Мы были наивными. Связались с посредником, чья репутация была далека от безупречной. Он должен был находить контакты и заключать сделки, но ничего не сделал и бросил нас в каком-то задрипанном клоповнике, годном только для порносъемок.
Но мы все же узнали, как люди работают. Уолтер помнит энтузиазм, с которым нас приняли. Я помню, в каком шоке они были, увидев анимированное изображение собственных внутренностей.
Я помню и ощущение радости предпринимательства. Изобретай. Делись с людьми. Радуйся. Повторяй.
В 1990-е годы, после того как распалась VPL, Уолтер заинтересовался виртуальной реальностью как инструментом исследования и лечения, особенно в поведенческой медицине. С тех пор он вместе с другими членами команды работал над управлением влечением к насилию, а также другими интересными проектами. В начале нового века он познакомил меня с моей будущей женой. Первое, что он мне сказал о ней, было: «Она похожа на Бетти Буп», и это оказалось абсолютной правдой.
Правовое поле, волосы и плечо великана
Сейчас это кажется смешным, но когда мне было примерно двадцать два, я упивался всем, о чем рассказал выше, но в то же время боялся, что я безнадежный неудачник. Мне было стыдно за то, что я упустил возможность получить образование. Я воображал, что моя мать хотела бы видеть меня профессором в Гарварде. Устаревшие взгляды не давали мне покоя, и я думал, что должен как-то добиться легитимности. Я хотел получить приглашение в один из тех замков, которые Кремниевая долина могла спалить дотла.
В компании, которая продавала игру Moondust, меня спросили, могу ли я представить ее на престижной конференции по вопросам компьютерной графики SIGGRAPH. На этой конференции собирались представители как промышленной отрасли, так и академических кругов, и я спросил себя, не это ли мой шанс выступить в официальном качестве.
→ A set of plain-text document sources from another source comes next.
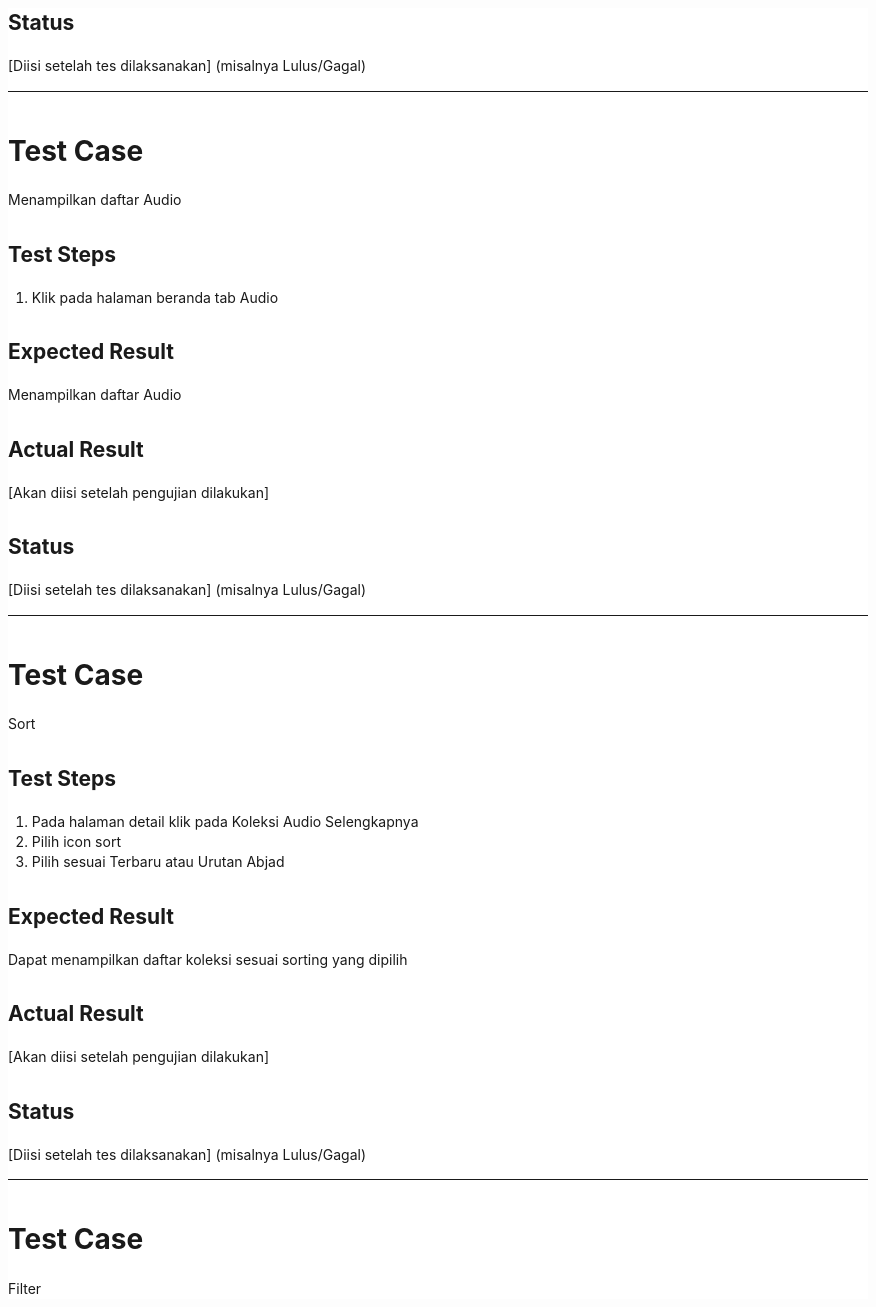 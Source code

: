 ## Status
[Diisi setelah tes dilaksanakan] (misalnya Lulus/Gagal)

---

# Test Case
Menampilkan daftar Audio	

## Test Steps
1. Klik pada halaman beranda tab Audio	

## Expected Result
Menampilkan daftar Audio
	
## Actual Result
[Akan diisi setelah pengujian dilakukan]

## Status
[Diisi setelah tes dilaksanakan] (misalnya Lulus/Gagal)

---
	
# Test Case	
Sort	

## Test Steps
1. Pada halaman detail klik pada Koleksi Audio Selengkapnya
2. Pilih icon sort
3. Pilih sesuai Terbaru atau Urutan Abjad

## Expected Result
Dapat menampilkan daftar koleksi sesuai sorting yang dipilih
	
## Actual Result
[Akan diisi setelah pengujian dilakukan]

## Status
[Diisi setelah tes dilaksanakan] (misalnya Lulus/Gagal)

---
	
# Test Case
Filter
SIGGRAPH, которая в тот год проходила в Бостоне, оказалась безумной и богатой на впечатления. Это было одно из тех контркультурных мероприятий, которые оставались слишком цивилизованными, чтобы им прощали настоящий хаос. Таким же был фестиваль Burning Man в первые годы своего существования. А еще, как и дома, компьютеры были медленными и многого не умели, так что людям пришлось ждать, пока вступит в силу закон Мура.
Во время моей первой поездки на SIGGRAPH все нити судьбы сошлись воедино. Еще до окончания конференции я решил переехать в Бостон, нашел нескольких новых друзей на всю жизнь, встретил женщину, на которой в конце концов женился (хоть наш брак и был странным и недолгим), обрел наставника, которого очень ценил и обожал в дальнейшем, и поучаствовал в первом в своей жизни настоящем исследовательском проекте.
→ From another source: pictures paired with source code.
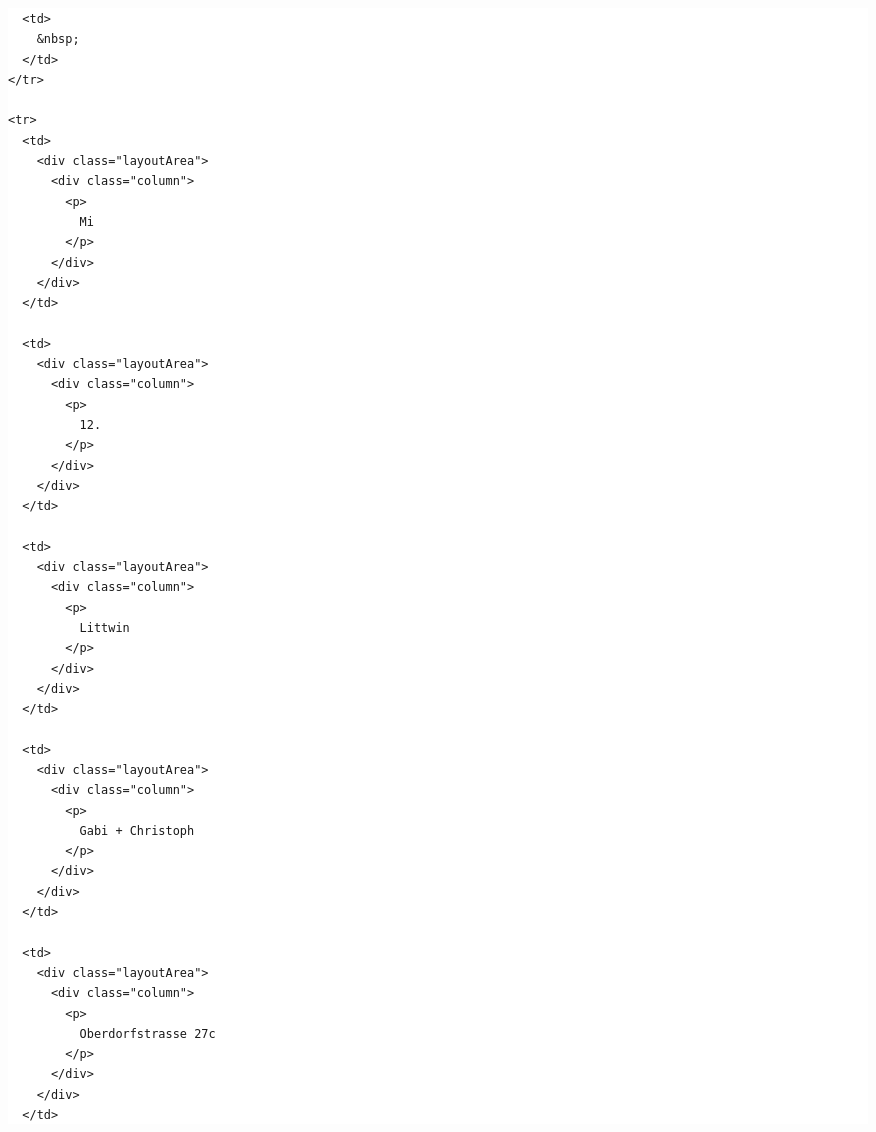       <td>
        &nbsp;
      </td>
    </tr>
    
    <tr>
      <td>
        <div class="layoutArea">
          <div class="column">
            <p>
              Mi
            </p>
          </div>
        </div>
      </td>
      
      <td>
        <div class="layoutArea">
          <div class="column">
            <p>
              12.
            </p>
          </div>
        </div>
      </td>
      
      <td>
        <div class="layoutArea">
          <div class="column">
            <p>
              Littwin
            </p>
          </div>
        </div>
      </td>
      
      <td>
        <div class="layoutArea">
          <div class="column">
            <p>
              Gabi + Christoph
            </p>
          </div>
        </div>
      </td>
      
      <td>
        <div class="layoutArea">
          <div class="column">
            <p>
              Oberdorfstrasse 27c
            </p>
          </div>
        </div>
      </td>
Почти сразу меня окружили чудаковатые студенты из Массачусетского технологического института, и у меня возникло чувство, что мы с ними знакомы давным-давно. Оказалось, что это студенты Марвина Минского, одного из основателей направления искусственного интеллекта.
С одним из них мы дружим до сих пор, хоть и прошло уже несколько десятков лет. Волосы Дэвида Левитта были похожи на мои, только темнее. Такая же копна дредов до плеч. Мы выглядели как зеркальные отражения друг друга, если смотреть прищурившись, только он был черным, вернее, «черным евреем», как он сам себя называл. Меня он звал «братом от другой матери».
Мы впечатляюще смотрелись рядом и развлекались на славу. Больше всего мы обожали носить яркие западноафриканские одеяния. У Дэвида, как и у меня, был свой особенный стиль игры на фортепиано, появившийся под влиянием Монка и регтайма, в то время как мой развился под влиянием Скрябина, Нанкарроу и нью-йоркского джаза.